Senior and resident assistant Bre Taylor lives in a single on the building’s 33rd floor that overlooks the South Street Seaport, the Brooklyn and Manhattan bridges, and the built-up Brooklyn waterfront. “I’m very lucky. I don’t know if I’ll ever be this lucky again,” says Taylor, a 21-year-old communications major from Virginia. She’s spent hours watching traffic crawl over the bridges into King’s County, and once saw a marquee emblazoned with a marriage proposal float by on the East River.

The 760 students who live in the building pay between $8,850 and $10,500 per semester, depending on room size, though most students live in doubles that run $9,380 per semester. When it comes to which story the students get to inhabit, those with seniority and higher grade point averages get to pick their rooms first.

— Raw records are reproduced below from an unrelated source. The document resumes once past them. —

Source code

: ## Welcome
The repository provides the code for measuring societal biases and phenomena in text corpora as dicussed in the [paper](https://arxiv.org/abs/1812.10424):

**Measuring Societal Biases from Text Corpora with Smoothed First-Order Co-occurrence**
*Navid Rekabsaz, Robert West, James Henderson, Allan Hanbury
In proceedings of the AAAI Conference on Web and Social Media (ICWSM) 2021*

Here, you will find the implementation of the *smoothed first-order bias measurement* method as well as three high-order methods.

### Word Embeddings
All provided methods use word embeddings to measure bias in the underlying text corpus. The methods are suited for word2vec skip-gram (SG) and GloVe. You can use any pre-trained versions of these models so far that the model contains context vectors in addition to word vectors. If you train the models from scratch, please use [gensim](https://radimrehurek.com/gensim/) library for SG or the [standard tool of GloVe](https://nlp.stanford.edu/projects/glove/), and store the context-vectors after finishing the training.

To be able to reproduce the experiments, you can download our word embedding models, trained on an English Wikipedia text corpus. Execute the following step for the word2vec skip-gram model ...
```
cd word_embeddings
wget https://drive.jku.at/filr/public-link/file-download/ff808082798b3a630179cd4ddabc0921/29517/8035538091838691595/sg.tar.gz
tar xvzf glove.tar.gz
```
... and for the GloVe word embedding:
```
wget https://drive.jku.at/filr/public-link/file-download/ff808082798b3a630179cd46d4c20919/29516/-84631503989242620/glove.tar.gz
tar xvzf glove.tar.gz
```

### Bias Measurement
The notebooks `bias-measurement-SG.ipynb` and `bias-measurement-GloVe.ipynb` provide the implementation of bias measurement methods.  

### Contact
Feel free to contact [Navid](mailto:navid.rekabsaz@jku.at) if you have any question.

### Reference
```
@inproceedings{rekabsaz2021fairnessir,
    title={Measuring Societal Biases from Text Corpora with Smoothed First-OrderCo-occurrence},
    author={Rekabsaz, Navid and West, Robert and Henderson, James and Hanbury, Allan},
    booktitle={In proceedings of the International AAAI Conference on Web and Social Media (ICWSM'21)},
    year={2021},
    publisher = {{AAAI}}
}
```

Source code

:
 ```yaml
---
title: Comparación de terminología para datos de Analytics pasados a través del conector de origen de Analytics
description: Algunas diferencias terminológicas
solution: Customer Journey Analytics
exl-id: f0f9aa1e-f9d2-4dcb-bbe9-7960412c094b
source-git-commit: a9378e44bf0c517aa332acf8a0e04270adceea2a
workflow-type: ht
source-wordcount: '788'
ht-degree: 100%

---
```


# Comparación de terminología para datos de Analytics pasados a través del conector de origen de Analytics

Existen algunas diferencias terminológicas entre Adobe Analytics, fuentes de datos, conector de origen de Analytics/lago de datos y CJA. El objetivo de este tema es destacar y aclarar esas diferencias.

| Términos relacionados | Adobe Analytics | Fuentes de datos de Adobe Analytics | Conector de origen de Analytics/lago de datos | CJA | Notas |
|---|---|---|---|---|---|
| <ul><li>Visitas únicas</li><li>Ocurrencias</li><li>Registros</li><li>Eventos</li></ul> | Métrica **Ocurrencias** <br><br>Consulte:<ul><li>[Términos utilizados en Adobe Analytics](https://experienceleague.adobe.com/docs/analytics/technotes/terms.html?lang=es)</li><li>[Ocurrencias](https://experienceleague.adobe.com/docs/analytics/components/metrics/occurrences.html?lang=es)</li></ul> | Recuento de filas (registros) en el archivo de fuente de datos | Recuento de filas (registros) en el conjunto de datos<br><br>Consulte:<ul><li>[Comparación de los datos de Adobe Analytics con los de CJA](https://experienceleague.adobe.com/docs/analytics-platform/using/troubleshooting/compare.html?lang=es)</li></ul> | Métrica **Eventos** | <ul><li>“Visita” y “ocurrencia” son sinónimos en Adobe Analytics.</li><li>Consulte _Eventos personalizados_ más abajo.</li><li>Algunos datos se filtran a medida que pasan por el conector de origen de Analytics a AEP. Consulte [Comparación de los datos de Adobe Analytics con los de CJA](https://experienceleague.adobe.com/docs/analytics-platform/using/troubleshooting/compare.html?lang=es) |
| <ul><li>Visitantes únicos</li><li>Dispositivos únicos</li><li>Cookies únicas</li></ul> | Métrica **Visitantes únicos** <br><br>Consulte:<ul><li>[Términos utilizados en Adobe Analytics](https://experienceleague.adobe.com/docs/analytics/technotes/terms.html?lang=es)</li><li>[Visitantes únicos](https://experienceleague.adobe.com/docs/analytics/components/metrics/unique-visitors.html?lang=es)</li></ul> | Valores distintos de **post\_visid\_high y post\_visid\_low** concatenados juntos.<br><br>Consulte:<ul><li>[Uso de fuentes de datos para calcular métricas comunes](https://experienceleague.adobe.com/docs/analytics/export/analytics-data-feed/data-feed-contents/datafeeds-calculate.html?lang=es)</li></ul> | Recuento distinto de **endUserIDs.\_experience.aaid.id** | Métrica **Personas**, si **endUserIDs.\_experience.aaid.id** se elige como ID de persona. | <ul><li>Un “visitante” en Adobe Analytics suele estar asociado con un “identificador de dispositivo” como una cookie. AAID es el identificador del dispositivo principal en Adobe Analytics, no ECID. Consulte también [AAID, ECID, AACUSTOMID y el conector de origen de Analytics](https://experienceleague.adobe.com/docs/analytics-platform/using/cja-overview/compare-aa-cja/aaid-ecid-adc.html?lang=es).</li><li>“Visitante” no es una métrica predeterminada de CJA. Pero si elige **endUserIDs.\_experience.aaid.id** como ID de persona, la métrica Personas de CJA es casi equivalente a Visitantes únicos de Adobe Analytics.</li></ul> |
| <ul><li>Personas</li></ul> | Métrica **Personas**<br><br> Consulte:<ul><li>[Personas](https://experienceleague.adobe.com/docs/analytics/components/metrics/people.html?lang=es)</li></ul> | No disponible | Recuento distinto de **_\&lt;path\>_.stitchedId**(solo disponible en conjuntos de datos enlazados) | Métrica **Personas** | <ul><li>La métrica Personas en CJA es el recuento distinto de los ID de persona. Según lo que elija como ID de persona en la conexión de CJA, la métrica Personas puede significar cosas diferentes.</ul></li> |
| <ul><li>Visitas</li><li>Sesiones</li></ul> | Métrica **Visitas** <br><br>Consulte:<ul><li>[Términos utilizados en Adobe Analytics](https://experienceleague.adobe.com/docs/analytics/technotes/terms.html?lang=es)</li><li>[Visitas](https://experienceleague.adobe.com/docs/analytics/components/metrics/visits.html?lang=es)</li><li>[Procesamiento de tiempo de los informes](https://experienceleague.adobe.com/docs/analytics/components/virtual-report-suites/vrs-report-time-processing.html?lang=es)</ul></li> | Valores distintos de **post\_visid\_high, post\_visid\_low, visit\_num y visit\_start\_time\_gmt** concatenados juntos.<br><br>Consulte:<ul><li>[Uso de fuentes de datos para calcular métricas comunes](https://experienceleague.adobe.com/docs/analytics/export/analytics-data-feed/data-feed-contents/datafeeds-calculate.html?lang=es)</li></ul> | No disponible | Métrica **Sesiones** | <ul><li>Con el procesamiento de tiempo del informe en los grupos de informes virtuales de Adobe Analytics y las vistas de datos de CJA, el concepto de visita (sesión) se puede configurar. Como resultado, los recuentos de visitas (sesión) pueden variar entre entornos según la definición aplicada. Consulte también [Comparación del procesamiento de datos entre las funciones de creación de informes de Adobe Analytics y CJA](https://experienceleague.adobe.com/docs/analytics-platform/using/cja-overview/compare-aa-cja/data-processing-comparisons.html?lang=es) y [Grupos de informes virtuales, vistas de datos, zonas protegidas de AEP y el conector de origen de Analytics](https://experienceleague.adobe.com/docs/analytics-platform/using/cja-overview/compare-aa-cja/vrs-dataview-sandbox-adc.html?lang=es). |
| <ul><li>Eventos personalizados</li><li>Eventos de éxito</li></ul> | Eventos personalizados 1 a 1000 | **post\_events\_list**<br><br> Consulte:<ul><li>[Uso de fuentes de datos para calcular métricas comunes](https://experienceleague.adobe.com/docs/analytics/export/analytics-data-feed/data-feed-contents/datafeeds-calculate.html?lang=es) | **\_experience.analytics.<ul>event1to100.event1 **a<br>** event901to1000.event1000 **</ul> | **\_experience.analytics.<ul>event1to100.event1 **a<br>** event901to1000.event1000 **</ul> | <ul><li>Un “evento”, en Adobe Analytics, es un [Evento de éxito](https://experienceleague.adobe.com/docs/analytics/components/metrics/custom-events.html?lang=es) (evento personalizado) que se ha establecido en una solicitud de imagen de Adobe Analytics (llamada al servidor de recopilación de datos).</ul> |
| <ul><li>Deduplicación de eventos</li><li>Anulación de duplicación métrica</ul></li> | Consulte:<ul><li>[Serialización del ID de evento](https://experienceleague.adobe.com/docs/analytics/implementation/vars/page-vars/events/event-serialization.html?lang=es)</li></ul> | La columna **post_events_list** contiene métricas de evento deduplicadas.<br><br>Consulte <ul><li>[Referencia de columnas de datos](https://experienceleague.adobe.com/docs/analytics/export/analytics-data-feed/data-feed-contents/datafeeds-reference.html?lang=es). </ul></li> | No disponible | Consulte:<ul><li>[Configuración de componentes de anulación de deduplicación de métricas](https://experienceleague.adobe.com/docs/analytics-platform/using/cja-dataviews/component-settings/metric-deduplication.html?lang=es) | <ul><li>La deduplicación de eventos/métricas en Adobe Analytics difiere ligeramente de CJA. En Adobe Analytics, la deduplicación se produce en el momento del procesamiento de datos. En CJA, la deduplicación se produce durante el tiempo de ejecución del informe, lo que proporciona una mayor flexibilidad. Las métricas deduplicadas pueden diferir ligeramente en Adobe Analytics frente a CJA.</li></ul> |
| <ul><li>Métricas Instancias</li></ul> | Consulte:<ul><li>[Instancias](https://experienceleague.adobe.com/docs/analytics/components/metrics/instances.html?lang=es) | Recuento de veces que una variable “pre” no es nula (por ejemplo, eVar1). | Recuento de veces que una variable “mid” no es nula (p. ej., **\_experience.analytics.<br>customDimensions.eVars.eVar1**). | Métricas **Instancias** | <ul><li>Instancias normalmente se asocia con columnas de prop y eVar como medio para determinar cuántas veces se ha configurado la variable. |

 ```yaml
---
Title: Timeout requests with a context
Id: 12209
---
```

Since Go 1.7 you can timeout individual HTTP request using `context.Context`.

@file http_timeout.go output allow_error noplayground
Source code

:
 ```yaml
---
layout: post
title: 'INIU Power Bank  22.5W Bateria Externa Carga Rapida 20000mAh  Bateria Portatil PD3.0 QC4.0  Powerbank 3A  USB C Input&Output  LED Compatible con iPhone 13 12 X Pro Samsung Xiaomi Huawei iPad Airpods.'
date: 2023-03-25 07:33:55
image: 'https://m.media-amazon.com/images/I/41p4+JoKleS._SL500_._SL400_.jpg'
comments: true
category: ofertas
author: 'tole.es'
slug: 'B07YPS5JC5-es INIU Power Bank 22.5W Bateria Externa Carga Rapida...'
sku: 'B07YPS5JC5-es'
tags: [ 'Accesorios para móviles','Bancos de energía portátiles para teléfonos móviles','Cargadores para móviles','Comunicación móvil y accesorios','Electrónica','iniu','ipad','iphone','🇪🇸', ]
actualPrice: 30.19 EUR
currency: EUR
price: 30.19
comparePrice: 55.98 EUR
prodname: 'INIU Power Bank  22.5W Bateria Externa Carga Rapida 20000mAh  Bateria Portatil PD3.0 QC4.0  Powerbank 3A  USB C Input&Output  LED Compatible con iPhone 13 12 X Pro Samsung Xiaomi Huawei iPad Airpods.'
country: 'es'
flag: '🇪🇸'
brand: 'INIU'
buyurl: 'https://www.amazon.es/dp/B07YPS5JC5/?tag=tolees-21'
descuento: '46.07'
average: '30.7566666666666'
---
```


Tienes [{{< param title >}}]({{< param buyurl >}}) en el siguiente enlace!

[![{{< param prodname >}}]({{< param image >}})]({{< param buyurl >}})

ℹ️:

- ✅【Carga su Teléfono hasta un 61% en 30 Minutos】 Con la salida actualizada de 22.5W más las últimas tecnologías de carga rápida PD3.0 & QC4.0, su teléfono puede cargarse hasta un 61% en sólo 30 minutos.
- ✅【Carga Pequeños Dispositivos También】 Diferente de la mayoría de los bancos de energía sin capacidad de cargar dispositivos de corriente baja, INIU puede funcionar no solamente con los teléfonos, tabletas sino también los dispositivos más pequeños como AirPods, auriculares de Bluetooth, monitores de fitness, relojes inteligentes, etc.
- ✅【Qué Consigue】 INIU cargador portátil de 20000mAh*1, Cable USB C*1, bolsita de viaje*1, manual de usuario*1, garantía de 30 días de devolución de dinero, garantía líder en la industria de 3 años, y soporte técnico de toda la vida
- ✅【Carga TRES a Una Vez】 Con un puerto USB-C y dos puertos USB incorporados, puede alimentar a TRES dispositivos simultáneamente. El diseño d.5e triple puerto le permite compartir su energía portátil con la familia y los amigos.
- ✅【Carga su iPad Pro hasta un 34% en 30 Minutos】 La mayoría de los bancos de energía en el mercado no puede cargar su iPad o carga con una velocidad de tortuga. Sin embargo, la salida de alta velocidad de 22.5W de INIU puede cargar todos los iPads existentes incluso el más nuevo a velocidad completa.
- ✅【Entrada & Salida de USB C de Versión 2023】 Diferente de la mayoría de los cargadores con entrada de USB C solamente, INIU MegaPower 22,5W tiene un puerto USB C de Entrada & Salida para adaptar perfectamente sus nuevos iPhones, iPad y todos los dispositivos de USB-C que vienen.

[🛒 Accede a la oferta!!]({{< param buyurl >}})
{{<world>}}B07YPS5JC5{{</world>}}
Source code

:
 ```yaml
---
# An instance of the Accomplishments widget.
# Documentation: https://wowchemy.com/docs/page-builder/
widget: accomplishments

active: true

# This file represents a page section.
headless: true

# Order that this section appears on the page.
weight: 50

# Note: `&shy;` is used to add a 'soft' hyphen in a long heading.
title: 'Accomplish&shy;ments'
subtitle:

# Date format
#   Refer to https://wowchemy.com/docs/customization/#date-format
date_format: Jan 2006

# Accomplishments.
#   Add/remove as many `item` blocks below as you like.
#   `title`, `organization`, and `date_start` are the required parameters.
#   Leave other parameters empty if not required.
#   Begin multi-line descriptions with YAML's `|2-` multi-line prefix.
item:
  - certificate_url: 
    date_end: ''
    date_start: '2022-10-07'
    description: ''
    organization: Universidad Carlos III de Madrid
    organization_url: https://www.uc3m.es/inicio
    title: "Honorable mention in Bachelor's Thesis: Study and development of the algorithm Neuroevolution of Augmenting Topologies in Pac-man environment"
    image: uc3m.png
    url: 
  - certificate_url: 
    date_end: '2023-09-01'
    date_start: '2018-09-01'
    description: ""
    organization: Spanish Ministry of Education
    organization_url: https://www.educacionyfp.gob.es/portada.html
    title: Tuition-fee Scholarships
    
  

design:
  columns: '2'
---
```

“I think it’s really funny that people pay millions of dollars to live over here,” Taylor says of the Financial District, where she has resided since freshman year because it’s home to Pace’s campus. After graduation, when she hunts for her own apartment, Taylor says she’ll prioritize some of the amenities she’s become used to at 33 Beekman — like laundry — over a postcard-worthy vista. “As long as I can come home and enjoy myself, it really doesn’t matter to me,” she adds. Even so, Taylor says, “I try to soak it up.”